Aim of the task:
From the entries below, output the line with "urval av de vanligaste förkortningarna." and each following line up to and including the line with "transmission in progress", exactly as written.

Study material section start

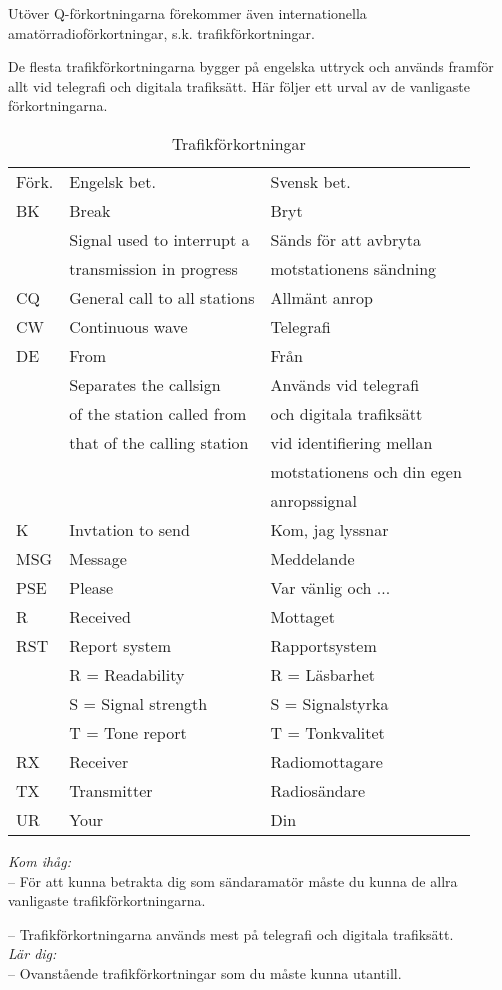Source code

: Utöver Q-förkortningarna förekommer även internationella
amatörradioförkortningar, s.k. trafikförkortningar.

De flesta trafikförkortningarna bygger på engelska uttryck och används
framför allt vid telegrafi och digitala trafiksätt. Här följer ett
urval av de vanligaste förkortningarna.

\begin{table}[h]
  \begin{tabular}{lll}
    Förk. & Engelsk bet. & Svensk bet.\\
    BK & Break & Bryt\\
    & Signal used to interrupt a & Sänds för att avbryta\\
    & transmission in progress  & motstationens sändning\\
    CQ & General call to all stations & Allmänt anrop\\
    CW & Continuous wave & Telegrafi\\
    DE & From & Från\\
    & Separates the callsign      & Används vid telegrafi \\
    & of the station called from  & och digitala trafiksätt\\
    & that of the calling station & vid identifiering mellan\\
    &                             & motstationens och din egen\\
    &                             & anropssignal\\
    K & Invtation to send & Kom, jag lyssnar\\
    MSG & Message & Meddelande\\
    PSE & Please & Var vänlig och ...\\
    R & Received & Mottaget\\
    RST & Report system & Rapportsystem\\
    & R = Readability & R = Läsbarhet\\
    & S = Signal strength & S = Signalstyrka\\
    & T = Tone report & T = Tonkvalitet\\
    RX & Receiver & Radiomottagare\\
    TX & Transmitter & Radiosändare\\
    UR & Your & Din\\
  \end{tabular}
  \caption{Trafikförkortningar}
  \label{tab:trafikforkortningar}
\end{table}

\noindent\emph{Kom ihåg:}\\

-- För att kunna betrakta dig som sändaramatör måste du kunna de allra
vanligaste trafikförkortningarna.

-- Trafikförkortningarna används mest på telegrafi och digitala
trafiksätt.\\

\noindent\emph{Lär dig:}\\

-- Ovanstående trafikförkortningar som du måste kunna utantill.
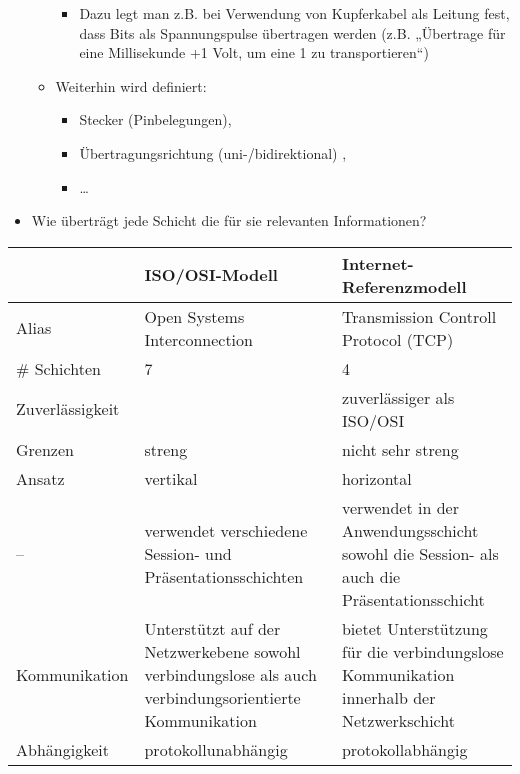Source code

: \begin{itemize}
\begin{itemize}
        \begin{itemize}
            \item Dazu legt man z.B. bei Verwendung von Kupferkabel als Leitung fest, dass Bits als Spannungspulse übertragen werden (z.B. „Übertrage für eine Millisekunde +1 Volt, um eine 1 zu transportieren“)
        \end{itemize}
        \item Weiterhin wird definiert:
        \begin{itemize}
            \item Stecker (Pinbelegungen),
            \item Übertragungsrichtung (uni-/bidirektional) ,
            \item \ldots
        \end{itemize}
    \end{itemize}
\end{itemize}

\begin{itemize}
    \item {} Wie überträgt jede Schicht die für sie relevanten Informationen?
\end{itemize}

\bigbreak
\begin{tabularx}{\textwidth}{|X|X|X|}
    \hline
    & ISO/OSI-Modell & Internet-Referenzmodell \tabularnewline
    \hline
    Alias & Open Systems Interconnection & Transmission Controll Protocol (TCP) \tabularnewline
    \hline
    \# Schichten & 7 & 4 \tabularnewline
    \hline
    Zuverlässigkeit & & zuverlässiger als ISO/OSI \tabularnewline
    \hline
    Grenzen & streng & nicht sehr streng \tabularnewline
    \hline
    Ansatz & vertikal & horizontal \tabularnewline
    \hline
    – & verwendet verschiedene Session- und Präsentationsschichten & verwendet in der Anwendungsschicht sowohl die Session- als auch die Präsentationsschicht \tabularnewline
    \hline
    Kommunikation & Unterstützt auf der Netzwerkebene sowohl verbindungslose als auch verbindungsorientierte Kommunikation & bietet Unterstützung für die verbindungslose Kommunikation innerhalb der Netzwerkschicht \tabularnewline
    \hline
    Abhängigkeit & protokollunabhängig & protokollabhängig \tabularnewline
    \hline
\end{tabularx}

Study material section end

Worked solution:
urval av de vanligaste förkortningarna.

\begin{table}[h]
  \begin{tabular}{lll}
    Förk. & Engelsk bet. & Svensk bet.\\
    BK & Break & Bryt\\
    & Signal used to interrupt a & Sänds för att avbryta\\
    & transmission in progress  & motstationens sändning\\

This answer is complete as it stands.